低い申請率、事業参加見合わせも…どうなるマイナポイント
政府による消費活性化策「マイナポイント」事業が1日に始まった。キャッシュレス決済を使うマイナンバーカード保有者にポイントを付与することで、同カードを普及させつつ、“脱・現金”の機運を高める狙いがある。しかしカードの交付状況は低調に推移。同事業への参加を見合わせる決済サービス企業もあり、盛り上がりに欠ける印象が否めない。今後マイナポイントへの支持は広がるのか、それとも尻すぼみで終わるのか。(斎藤弘和、戸村智幸)
マイナンバーカード、交付伸び悩み
8月1日時点で交付枚数は2324万枚、人口に対する普及率は18・2%―。マイナンバーカードは依然、5人に1人程度しか行き渡っていない。
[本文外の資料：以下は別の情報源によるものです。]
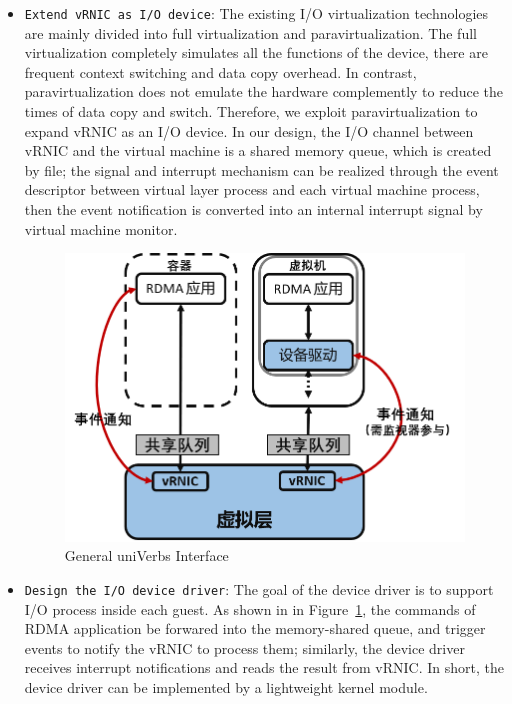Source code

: \begin{itemize}
\item {\verb|Extend vRNIC as I/O device|}: 
The existing I/O virtualization technologies are mainly divided into full virtualization and paravirtualization. The full virtualization completely simulates all the functions of the device, there are frequent context switching and data copy overhead. 
In contrast, paravirtualization does not emulate the hardware complemently to reduce the times of data copy and switch. Therefore, we exploit paravirtualization to expand vRNIC as an I/O device. In our design, the I/O channel between vRNIC and the virtual machine is a shared memory queue, which is created by file; the signal and interrupt mechanism can be realized through the event descriptor between virtual layer process and each virtual machine process, then the event notification is converted into an internal interrupt signal by virtual machine monitor.
 
\begin{figure}[!ht]
	\centering
	\includegraphics[width=1.0\linewidth]{images/interface-general}
	\caption{General uniVerbs Interface}
	\label{fig:interface-general}
\end{figure}


\item {\verb|Design the I/O device driver|}:
The goal of the device driver is to support I/O process inside each guest. As shown in in Figure~\ref{fig:interface-general},  the commands of RDMA application be forwared into the memory-shared queue, and trigger events to notify the vRNIC to process them; similarly, the device driver receives interrupt notifications and reads the result from vRNIC. In short, the device driver can be implemented by a lightweight kernel module.

\end{itemize}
マイナンバーカードの所有者は、7月1日からマイナポイントの申し込みが可能になった。申込時にクレジットカードや電子マネーといったキャッシュレス決済サービスの中から一つを選び、9月1日以降、チャージか買い物をしてポイント還元を受ける。還元上限額は5000円分だ。
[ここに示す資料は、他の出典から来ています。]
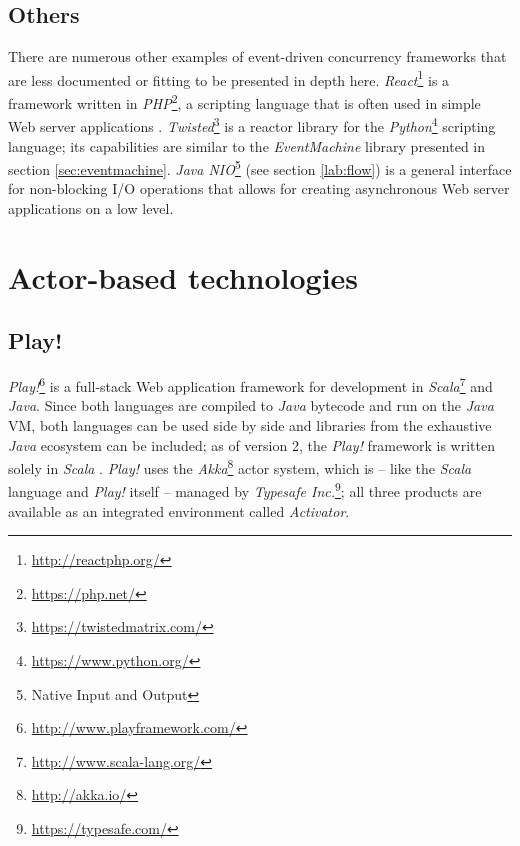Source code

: \subsection{Others}
\label{lab:other-event}
There are numerous other examples of event-driven concurrency frameworks that are less documented or fitting to be presented in depth here. \textit{React}\footnote{\url{http://reactphp.org/}} is a framework written in \textit{PHP}\footnote{\url{https://php.net/}}, a scripting language that is often used in simple Web server applications \cite[p. 36]{Erb2012}. \textit{Twisted}\footnote{\url{https://twistedmatrix.com/}} is a reactor library for the \textit{Python}\footnote{\url{https://www.python.org/}} scripting language; its capabilities are similar to the \textit{EventMachine} library presented in section \ref{sec:eventmachine}. \textit{Java NIO}\footnote{Native Input and Output} (see section \ref{lab:flow}) is a general interface for non-blocking I/O operations that allows for creating asynchronous Web server applications on a low level.

\section{Actor-based technologies}

\subsection{Play!}
\label{lab:play}
\textit{Play!}\footnote{\url{http://www.playframework.com/}} is a full-stack Web application framework for development in \textit{Scala}\footnote{\url{http://www.scala-lang.org/}} and \textit{Java}. Since both languages are compiled to \textit{Java} bytecode and run on the \textit{Java} VM, both languages can be used side by side and libraries from the exhaustive \textit{Java} ecosystem can be included; as of version 2, the \textit{Play!} framework is written solely in \textit{Scala} \cite{Scala}. \textit{Play!} uses the \textit{Akka}\footnote{\url{http://akka.io/}} actor system, which is -- like the \textit{Scala} language and \textit{Play!} itself -- managed by \textit{Typesafe Inc.}\footnote{\url{https://typesafe.com/}}; all three products are available as an integrated environment called \textit{Activator}.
ここ半年ほど、マイナンバーカードの交付枚数はジリジリと増加。7月以降は伸びが大きくなってはいるものの、8月25日時点でも約2420万枚にとどまる。また、マイナポイント申込者数は、300万人を超えたにすぎない。国の予算上はマイナポイントを利用できるのは4000万人までだが、それを上回る可能性は極めて低いと推測される。
マイナポイントの滑り出しは上々とは言いづらいが、総務省は「ポイント付与が始まれば申し込みが伸びると期待している」(自治行政局)。各決済事業者が展開する周知活動の効果も見込む。
携帯各社、還元“小粒”に
だが企業による広報効果は大きくはないかもしれない。2次元コード(QRコード)決済を手がける携帯通信大手はマイナポイント利用に当たって自社の決済サービスを選んだ消費者へ独自の特典を付与している。NTTドコモは最大2500円相当、KDDIは同1000円相当をそれぞれマイナポイントとは別に進呈。ただ携帯各社は従来、利用金額の20%程度を還元し、還元上限額も万円単位となるキャンペーンを展開していた。それらに比べると今回は小粒な施策とも言える。
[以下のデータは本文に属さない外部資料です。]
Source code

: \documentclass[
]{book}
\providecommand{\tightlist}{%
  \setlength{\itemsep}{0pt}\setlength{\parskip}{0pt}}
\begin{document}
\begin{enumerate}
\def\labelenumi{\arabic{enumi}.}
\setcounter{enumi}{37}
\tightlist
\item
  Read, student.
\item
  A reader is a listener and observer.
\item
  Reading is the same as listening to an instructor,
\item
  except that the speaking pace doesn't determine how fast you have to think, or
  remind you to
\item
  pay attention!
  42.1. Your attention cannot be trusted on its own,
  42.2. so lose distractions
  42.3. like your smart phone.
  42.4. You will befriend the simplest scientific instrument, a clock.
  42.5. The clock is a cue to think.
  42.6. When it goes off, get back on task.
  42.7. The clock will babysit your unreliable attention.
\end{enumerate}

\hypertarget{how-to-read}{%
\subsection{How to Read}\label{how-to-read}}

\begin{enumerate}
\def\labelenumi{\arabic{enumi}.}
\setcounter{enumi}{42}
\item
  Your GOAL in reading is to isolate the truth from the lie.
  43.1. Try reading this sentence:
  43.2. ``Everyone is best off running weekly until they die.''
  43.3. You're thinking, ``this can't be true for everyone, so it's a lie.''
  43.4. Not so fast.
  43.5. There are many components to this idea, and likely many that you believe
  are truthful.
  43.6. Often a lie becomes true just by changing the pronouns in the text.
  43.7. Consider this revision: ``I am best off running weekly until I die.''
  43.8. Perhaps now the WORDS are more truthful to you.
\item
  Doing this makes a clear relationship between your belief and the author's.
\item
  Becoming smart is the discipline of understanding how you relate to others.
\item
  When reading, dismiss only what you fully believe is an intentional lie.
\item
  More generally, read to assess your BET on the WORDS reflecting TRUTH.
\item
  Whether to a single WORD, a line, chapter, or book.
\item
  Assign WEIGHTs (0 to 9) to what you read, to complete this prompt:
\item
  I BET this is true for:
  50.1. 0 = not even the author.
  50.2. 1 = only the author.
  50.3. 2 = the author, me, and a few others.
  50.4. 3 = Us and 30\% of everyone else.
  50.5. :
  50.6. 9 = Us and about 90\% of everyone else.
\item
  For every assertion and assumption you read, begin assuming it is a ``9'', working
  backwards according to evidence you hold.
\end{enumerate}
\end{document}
政府は2019年10月から20年6月まで「キャッシュレス・ポイント還元事業」を実施。携帯各社はこれと並行して、自社での大規模なポイント還元も展開した。結果、例えばドコモはコード決済「d払い」の利用者数が、19年度末時点で18年度末比約2倍の2526万人になった。 しかし、独自の大型ポイント還元は収益面を考えると長くは続けられない。またMMDLabo(東京都港区)が7月下旬に行った調査では、マイナポイントに登録したいキャッシュレス決済として、ソフトバンク系の「ペイペイ」が首位を獲得。ドコモとKDDIのサービスもそれぞれ上位に入っている。携帯各社は決済分野で既に一定の存在感を確立したとも言える。一人の消費者がマイナポイント申込時に選べる決済サービスは一つだけのため、決済事業者は自社を選んでもらう工夫が求められる。ただ、大手クレジットカード会社をはじめとしてマイナポイント事業に参加していない企業も多く、競争は限定的との見方もある。携帯各社が今後の販促で背伸びをする必要性は低く、結果としてマイナポイントの認知度が高まらない可能性も考えられる。
カード大手、目立つ不参加
クレジットカード業界では、マイナポイント事業への期待はそれほど高まっていない様子だ。参加するクレジットカード事業者は1日時点で21社。日本クレジット協会の市場規模統計によると、19年12月末時点のクレジットカード発行会社は275社で、同事業に参加する会社は一部にとどまっている。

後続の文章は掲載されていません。